→ **Records to use**:
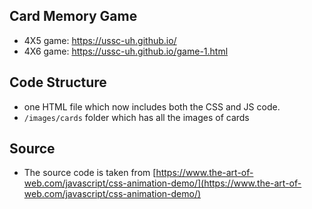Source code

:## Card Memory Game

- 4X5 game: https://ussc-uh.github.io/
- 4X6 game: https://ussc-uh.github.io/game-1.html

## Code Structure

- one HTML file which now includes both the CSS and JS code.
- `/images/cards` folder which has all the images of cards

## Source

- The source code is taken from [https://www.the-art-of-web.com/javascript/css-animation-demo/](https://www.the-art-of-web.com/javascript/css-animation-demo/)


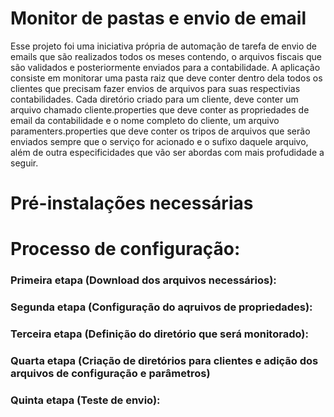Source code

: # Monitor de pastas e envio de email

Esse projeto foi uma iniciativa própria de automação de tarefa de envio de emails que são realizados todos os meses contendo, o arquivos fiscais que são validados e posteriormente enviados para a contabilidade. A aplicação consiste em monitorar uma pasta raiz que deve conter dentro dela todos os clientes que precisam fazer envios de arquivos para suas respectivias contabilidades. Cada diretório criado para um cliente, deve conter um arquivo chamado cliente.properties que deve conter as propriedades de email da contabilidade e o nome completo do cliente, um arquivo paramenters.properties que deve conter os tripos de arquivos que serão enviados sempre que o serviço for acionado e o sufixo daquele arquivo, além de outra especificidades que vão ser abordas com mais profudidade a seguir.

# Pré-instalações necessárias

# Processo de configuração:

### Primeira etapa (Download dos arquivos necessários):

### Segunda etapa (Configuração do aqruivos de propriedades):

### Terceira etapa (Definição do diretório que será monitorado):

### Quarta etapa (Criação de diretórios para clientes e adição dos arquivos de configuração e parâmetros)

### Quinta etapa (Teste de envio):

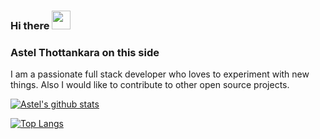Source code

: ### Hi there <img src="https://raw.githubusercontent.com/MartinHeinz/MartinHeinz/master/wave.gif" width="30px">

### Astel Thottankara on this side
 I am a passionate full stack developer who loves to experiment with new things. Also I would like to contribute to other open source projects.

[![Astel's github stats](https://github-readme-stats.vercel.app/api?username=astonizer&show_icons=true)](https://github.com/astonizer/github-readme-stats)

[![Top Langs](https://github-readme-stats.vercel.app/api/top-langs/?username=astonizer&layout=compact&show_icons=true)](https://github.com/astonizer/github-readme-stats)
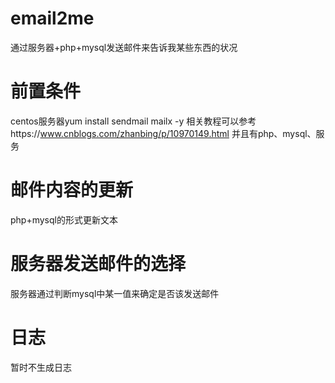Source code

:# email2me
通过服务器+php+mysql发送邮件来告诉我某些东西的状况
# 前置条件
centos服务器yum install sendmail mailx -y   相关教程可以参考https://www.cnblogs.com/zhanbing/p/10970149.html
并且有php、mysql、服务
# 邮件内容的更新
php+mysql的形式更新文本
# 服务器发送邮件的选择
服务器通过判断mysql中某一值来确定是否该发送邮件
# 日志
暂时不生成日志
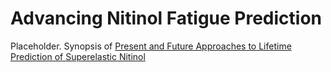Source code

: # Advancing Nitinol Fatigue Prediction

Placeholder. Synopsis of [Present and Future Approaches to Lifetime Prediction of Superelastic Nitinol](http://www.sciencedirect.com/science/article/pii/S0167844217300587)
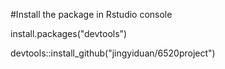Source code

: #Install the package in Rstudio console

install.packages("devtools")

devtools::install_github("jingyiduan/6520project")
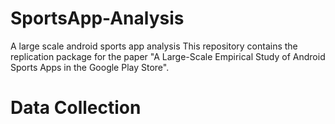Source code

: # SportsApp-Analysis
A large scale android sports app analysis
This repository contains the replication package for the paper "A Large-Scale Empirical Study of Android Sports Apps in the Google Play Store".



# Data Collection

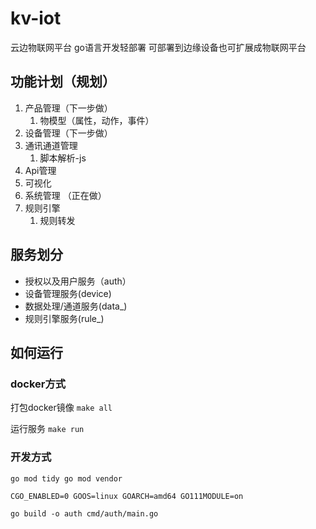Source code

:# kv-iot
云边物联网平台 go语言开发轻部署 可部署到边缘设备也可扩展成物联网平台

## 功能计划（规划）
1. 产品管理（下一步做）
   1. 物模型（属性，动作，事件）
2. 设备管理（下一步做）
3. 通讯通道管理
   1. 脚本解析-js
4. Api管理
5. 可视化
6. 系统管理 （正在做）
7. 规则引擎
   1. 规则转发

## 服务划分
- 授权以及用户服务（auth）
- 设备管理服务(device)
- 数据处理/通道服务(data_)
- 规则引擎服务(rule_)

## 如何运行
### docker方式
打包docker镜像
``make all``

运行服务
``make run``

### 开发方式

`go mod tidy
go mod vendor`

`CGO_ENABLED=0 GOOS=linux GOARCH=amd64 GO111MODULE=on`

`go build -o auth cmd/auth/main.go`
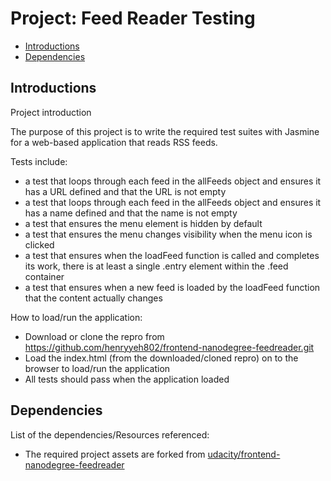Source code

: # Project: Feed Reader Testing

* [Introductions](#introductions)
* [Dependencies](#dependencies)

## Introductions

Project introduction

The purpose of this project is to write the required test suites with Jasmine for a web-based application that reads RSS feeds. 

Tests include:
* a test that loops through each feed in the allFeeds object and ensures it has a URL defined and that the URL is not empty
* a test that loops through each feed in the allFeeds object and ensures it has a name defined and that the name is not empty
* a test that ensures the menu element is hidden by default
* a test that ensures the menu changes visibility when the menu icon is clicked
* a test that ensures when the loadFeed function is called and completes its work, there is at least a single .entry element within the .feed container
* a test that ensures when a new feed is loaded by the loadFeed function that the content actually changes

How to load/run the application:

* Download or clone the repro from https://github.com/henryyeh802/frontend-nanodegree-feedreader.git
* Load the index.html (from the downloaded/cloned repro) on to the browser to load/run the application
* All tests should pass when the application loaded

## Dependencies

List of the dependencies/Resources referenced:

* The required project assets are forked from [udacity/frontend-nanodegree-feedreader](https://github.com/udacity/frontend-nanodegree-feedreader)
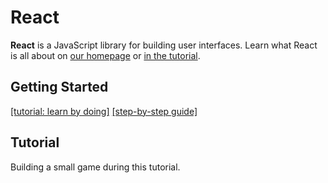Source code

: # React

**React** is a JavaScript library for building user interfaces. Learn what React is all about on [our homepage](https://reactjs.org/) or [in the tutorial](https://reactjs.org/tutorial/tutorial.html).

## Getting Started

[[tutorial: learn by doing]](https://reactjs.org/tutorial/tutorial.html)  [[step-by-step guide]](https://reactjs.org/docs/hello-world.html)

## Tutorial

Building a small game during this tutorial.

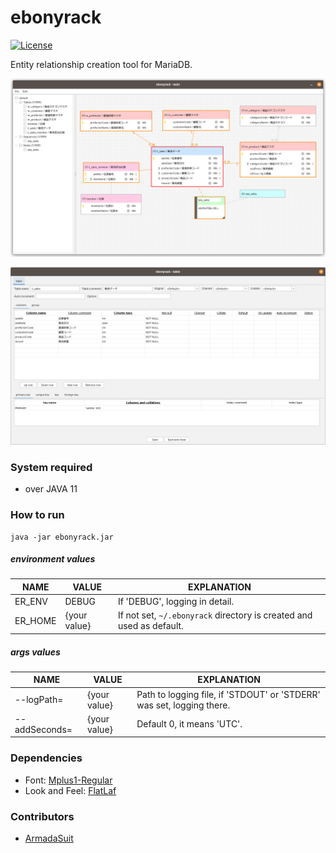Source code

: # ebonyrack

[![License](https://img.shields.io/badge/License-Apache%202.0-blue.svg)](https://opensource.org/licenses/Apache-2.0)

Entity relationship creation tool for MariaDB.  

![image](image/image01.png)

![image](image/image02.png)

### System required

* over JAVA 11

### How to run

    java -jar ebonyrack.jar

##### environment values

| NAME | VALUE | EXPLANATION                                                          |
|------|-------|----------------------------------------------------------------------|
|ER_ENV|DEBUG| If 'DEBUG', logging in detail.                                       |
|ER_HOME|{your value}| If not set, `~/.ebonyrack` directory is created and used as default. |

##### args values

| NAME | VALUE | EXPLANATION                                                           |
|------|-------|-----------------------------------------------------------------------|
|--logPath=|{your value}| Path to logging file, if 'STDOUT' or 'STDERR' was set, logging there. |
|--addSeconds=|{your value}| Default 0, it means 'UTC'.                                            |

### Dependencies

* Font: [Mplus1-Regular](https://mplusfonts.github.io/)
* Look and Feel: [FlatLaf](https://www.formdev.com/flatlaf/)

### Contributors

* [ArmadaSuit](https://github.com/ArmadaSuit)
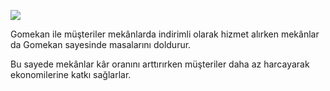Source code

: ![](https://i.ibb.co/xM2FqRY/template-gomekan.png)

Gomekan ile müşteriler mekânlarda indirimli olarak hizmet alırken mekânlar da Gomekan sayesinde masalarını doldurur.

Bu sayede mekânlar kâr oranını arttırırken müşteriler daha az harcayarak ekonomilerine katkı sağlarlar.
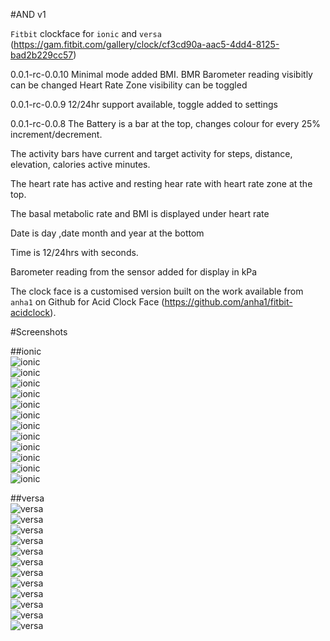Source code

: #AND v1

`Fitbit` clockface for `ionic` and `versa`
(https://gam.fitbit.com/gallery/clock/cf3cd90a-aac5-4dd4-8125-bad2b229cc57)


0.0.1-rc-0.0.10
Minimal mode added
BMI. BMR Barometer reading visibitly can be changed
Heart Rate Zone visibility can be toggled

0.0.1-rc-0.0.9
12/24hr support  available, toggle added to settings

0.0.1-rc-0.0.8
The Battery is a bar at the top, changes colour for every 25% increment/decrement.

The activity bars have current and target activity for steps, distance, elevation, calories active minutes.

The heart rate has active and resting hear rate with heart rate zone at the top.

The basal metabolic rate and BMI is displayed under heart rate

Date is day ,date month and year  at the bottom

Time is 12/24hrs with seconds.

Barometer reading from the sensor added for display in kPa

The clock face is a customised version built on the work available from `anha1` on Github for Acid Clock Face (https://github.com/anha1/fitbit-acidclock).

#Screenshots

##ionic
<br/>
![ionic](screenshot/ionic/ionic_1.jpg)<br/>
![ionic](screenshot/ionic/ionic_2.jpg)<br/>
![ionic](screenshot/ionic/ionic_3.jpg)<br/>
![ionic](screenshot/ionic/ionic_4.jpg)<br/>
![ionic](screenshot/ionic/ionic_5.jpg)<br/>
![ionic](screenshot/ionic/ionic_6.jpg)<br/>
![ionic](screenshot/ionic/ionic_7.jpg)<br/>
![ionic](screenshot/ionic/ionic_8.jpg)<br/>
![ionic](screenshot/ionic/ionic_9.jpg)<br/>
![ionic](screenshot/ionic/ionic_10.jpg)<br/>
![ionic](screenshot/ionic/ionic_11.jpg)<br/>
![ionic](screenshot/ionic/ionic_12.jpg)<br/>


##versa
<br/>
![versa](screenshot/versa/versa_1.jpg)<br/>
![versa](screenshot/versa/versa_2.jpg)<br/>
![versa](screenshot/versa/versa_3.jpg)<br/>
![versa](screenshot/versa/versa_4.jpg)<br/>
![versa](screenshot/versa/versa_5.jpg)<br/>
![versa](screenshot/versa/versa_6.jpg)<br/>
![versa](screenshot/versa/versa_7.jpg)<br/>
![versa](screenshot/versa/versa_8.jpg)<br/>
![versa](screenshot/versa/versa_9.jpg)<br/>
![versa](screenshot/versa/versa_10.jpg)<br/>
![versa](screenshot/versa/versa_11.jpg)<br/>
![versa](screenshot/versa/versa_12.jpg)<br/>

→ **Task prompt**: Could you give the number of lines in the data above that contain the string "loadFeed", with no other words?

→ **Problem solution**: 2